Instructions to follow: Would you give the listing again exactly, without its images?

Data provided:
______________________________

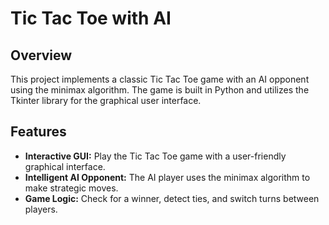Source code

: # Tic Tac Toe with AI

## Overview

This project implements a classic Tic Tac Toe game with an AI opponent using the minimax algorithm. The game is built in Python and utilizes the Tkinter library for the graphical user interface.

## Features

- **Interactive GUI:** Play the Tic Tac Toe game with a user-friendly graphical interface.
- **Intelligent AI Opponent:** The AI player uses the minimax algorithm to make strategic moves.
- **Game Logic:** Check for a winner, detect ties, and switch turns between players.
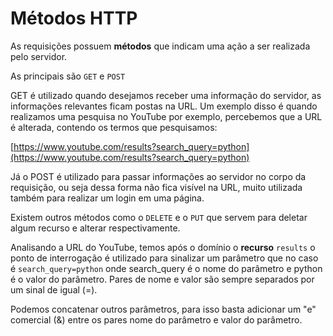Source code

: # Métodos HTTP

As requisições possuem **métodos** que indicam uma ação a ser realizada pelo servidor.

As principais são `GET` e `POST`

GET é utilizado quando desejamos receber uma informação do servidor, as informações relevantes ficam postas na URL. Um exemplo disso é quando realizamos uma pesquisa no YouTube por exemplo, percebemos que a URL é alterada, contendo os termos que pesquisamos:

[](https://www.youtube.com/results?search_query=python)[https://www.youtube.com/results?search_query=python](https://www.youtube.com/results?search_query=python)

Já o POST é utilizado para passar informações ao servidor no corpo da requisição, ou seja dessa forma não fica visível na URL, muito utilizada também para realizar um login em uma página.

Existem outros métodos como o `DELETE` e o `PUT` que servem para deletar algum recurso e alterar respectivamente.

Analisando a URL do YouTube, temos após o domínio o **recurso** `results` o ponto de interrogação é utilizado para sinalizar um parâmetro que no caso é `search_query=python` onde search_query é o nome do parâmetro e python é o valor do parâmetro. Pares de nome e valor são sempre separados por um sinal de igual (=).

Podemos concatenar outros parâmetros, para isso basta adicionar um "e" comercial (&) entre os pares nome do parâmetro e valor do parâmetro.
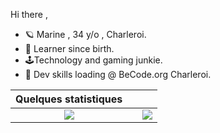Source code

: Hi there , 
- :ringed_planet: Marine , 34 y/o , Charleroi. 
- :jigsaw: Learner since birth.
- :joystick:Technology and gaming junkie.
- 🌱 Dev skills loading @ BeCode.org Charleroi.

  


|                                                       Quelques statistiques                                                       |     |                                                                                                                     |
| :-------------------------------------------------------------------------------------------------------------------------------: | :-: | :-----------------------------------------------------------------------------------------------------------------: |
| ![](https://github-readme-stats.vercel.app/api/top-langs/?username=MarineFsn&theme=radical&hide_langs_below=8&count_private=true) |     | ![](https://github-readme-stats.vercel.app/api?username=MarineFsn&show_icons=true&theme=radical&count_private=true) |


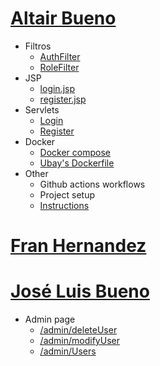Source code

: # [Altair Bueno](https://github.com/Altair-Bueno/ubay/commits/master?author=Altair-Bueno)

- Filtros
  - [AuthFilter](src/main/java/uma/taw/ubay/filter/AuthFilter.java)
  - [RoleFilter](src/main/java/uma/taw/ubay/filter/RoleFilter.java)
- JSP
  - [login.jsp](src/main/webapp/auth/login.jsp)
  - [register.jsp](src/main/webapp/auth/register.jsp)
- Servlets
  - [Login](src/main/java/uma/taw/ubay/servlet/auth/Login.java)
  - [Register](src/main/java/uma/taw/ubay/servlet/auth/Register.java)
- Docker
  - [Docker compose](docker-compose.yml)
  - [Ubay's Dockerfile](Dockerfile)
- Other
  - Github actions workflows
  - Project setup
  - [Instructions](README.md)

# [Fran Hernandez](https://github.com/Altair-Bueno/ubay/commits/master?author=fran1215)


# [José Luis Bueno](https://github.com/Altair-Bueno/ubay/commits/master?author=jxtaaa)
- Admin page
  - [/admin/deleteUser](src/main/java/uma/taw/ubay/servlet/admin/DeleteUser.java)
  - [/admin/modifyUser](src/main/java/uma/taw/ubay/servlet/admin/ModifyUser.java)
  - [/admin/Users](src/main/java/uma/taw/ubay/servlet/admin/Users.java)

______________________________

Task answer:
Source code

: # Tic Tac Toe with AI

## Overview

This project implements a classic Tic Tac Toe game with an AI opponent using the minimax algorithm. The game is built in Python and utilizes the Tkinter library for the graphical user interface.

## Features

- **Interactive GUI:** Play the Tic Tac Toe game with a user-friendly graphical interface.
- **Intelligent AI Opponent:** The AI player uses the minimax algorithm to make strategic moves.
- **Game Logic:** Check for a winner, detect ties, and switch turns between players.
Source code

: # Métodos HTTP

As requisições possuem **métodos** que indicam uma ação a ser realizada pelo servidor.

As principais são `GET` e `POST`

GET é utilizado quando desejamos receber uma informação do servidor, as informações relevantes ficam postas na URL. Um exemplo disso é quando realizamos uma pesquisa no YouTube por exemplo, percebemos que a URL é alterada, contendo os termos que pesquisamos:

[](https://www.youtube.com/results?search_query=python)[https://www.youtube.com/results?search_query=python](https://www.youtube.com/results?search_query=python)

Já o POST é utilizado para passar informações ao servidor no corpo da requisição, ou seja dessa forma não fica visível na URL, muito utilizada também para realizar um login em uma página.

Existem outros métodos como o `DELETE` e o `PUT` que servem para deletar algum recurso e alterar respectivamente.

Analisando a URL do YouTube, temos após o domínio o **recurso** `results` o ponto de interrogação é utilizado para sinalizar um parâmetro que no caso é `search_query=python` onde search_query é o nome do parâmetro e python é o valor do parâmetro. Pares de nome e valor são sempre separados por um sinal de igual (=).

Podemos concatenar outros parâmetros, para isso basta adicionar um "e" comercial (&) entre os pares nome do parâmetro e valor do parâmetro.
Source code

: Hi there , 
- :ringed_planet: Marine , 34 y/o , Charleroi. 
- :jigsaw: Learner since birth.
- :joystick:Technology and gaming junkie.
- 🌱 Dev skills loading @ BeCode.org Charleroi.

  


|                                                       Quelques statistiques                                                       |     |                                                                                                                     |
| :-------------------------------------------------------------------------------------------------------------------------------: | :-: | :-----------------------------------------------------------------------------------------------------------------: |
| ![](https://github-readme-stats.vercel.app/api/top-langs/?username=MarineFsn&theme=radical&hide_langs_below=8&count_private=true) |     | ![](https://github-readme-stats.vercel.app/api?username=MarineFsn&show_icons=true&theme=radical&count_private=true) |


Source code

: # [Altair Bueno](https://github.com/Altair-Bueno/ubay/commits/master?author=Altair-Bueno)

- Filtros
  - [AuthFilter](src/main/java/uma/taw/ubay/filter/AuthFilter.java)
  - [RoleFilter](src/main/java/uma/taw/ubay/filter/RoleFilter.java)
- JSP
  - [login.jsp](src/main/webapp/auth/login.jsp)
  - [register.jsp](src/main/webapp/auth/register.jsp)
- Servlets
  - [Login](src/main/java/uma/taw/ubay/servlet/auth/Login.java)
  - [Register](src/main/java/uma/taw/ubay/servlet/auth/Register.java)
- Docker
  - [Docker compose](docker-compose.yml)
  - [Ubay's Dockerfile](Dockerfile)
- Other
  - Github actions workflows
  - Project setup
  - [Instructions](README.md)

# [Fran Hernandez](https://github.com/Altair-Bueno/ubay/commits/master?author=fran1215)


# [José Luis Bueno](https://github.com/Altair-Bueno/ubay/commits/master?author=jxtaaa)
- Admin page
  - [/admin/deleteUser](src/main/java/uma/taw/ubay/servlet/admin/DeleteUser.java)
  - [/admin/modifyUser](src/main/java/uma/taw/ubay/servlet/admin/ModifyUser.java)
  - [/admin/Users](src/main/java/uma/taw/ubay/servlet/admin/Users.java)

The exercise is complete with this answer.